A few years ago, my wife Jan and I received a very thoughtful hostess gift from our guests. They gave us a recipe and all the ingredients to make overnight oatmeal, along with a one-quart crockpot.
We enjoyed this gift so much that I wanted to share it with you. But first, I want to explain why oatmeal is one of the most heart-healthy breakfasts you can eat.
Why Is Oatmeal Heart-Healthy?
Oatmeal contains heart-healthy essential fatty acids and helps to lower your blood pressure. Plus, the beta-glucans in oatmeal help to support healthy cholesterol and boosts your immune system.
Oatmeal also contains some activated omega-6s, which we need in small amounts several times a week to help balance the interactions of other omega-6s.
Plus, oatmeal contains a high concentration of both soluble and insoluble fiber. Fiber helps to slow digestion, which helps you to maintain steady blood sugar.

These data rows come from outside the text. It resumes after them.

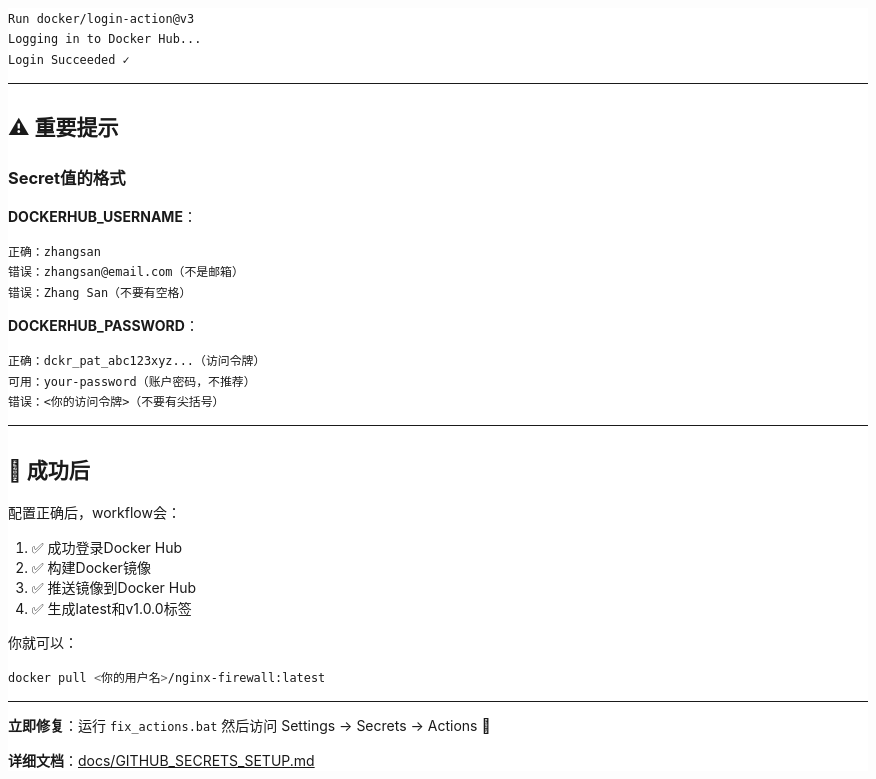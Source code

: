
 ```
Run docker/login-action@v3
Logging in to Docker Hub...
Login Succeeded ✓
```

---

## ⚠️ 重要提示

### Secret值的格式

**DOCKERHUB_USERNAME**：
```
正确：zhangsan
错误：zhangsan@email.com（不是邮箱）
错误：Zhang San（不要有空格）
```

**DOCKERHUB_PASSWORD**：
```
正确：dckr_pat_abc123xyz...（访问令牌）
可用：your-password（账户密码，不推荐）
错误：<你的访问令牌>（不要有尖括号）
```

---

## 🎊 成功后

配置正确后，workflow会：

1. ✅ 成功登录Docker Hub
2. ✅ 构建Docker镜像
3. ✅ 推送镜像到Docker Hub
4. ✅ 生成latest和v1.0.0标签

你就可以：
```bash
docker pull <你的用户名>/nginx-firewall:latest
```

---

**立即修复**：运行 `fix_actions.bat` 然后访问 Settings → Secrets → Actions 🚀

**详细文档**：[docs/GITHUB_SECRETS_SETUP.md](docs/GITHUB_SECRETS_SETUP.md)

How to Make Heart-Healthy Overnight Oatmeal
- 2 cups water
- 1/2 cup steel-cut Irish oats
- 1/2 cup raisins or other dried fruit
- 1/2 tsp ground cinnamon or 1/2 stick cinnamon
Place all ingredients in your crockpot on the low setting before retiring to bed. Oatmeal can cook for 6-9 hours. In the morning, add a handful of fresh organic berries, apples or other seasonal fruit before serving. Then, top with chopped nuts (pecans, walnuts, almonds) and drizzle with ½ teaspoon natural maple syrup—which has many valuable health perks.
This gift has been very appreciated in our home. When the weather forecasters call for brisk temperatures for the early morning commute, we just set up the overnight oatmeal, put it in a coffee mug, and we have a heart-healthy, delicious breakfast to take with us for a hot and hearty way to start our day.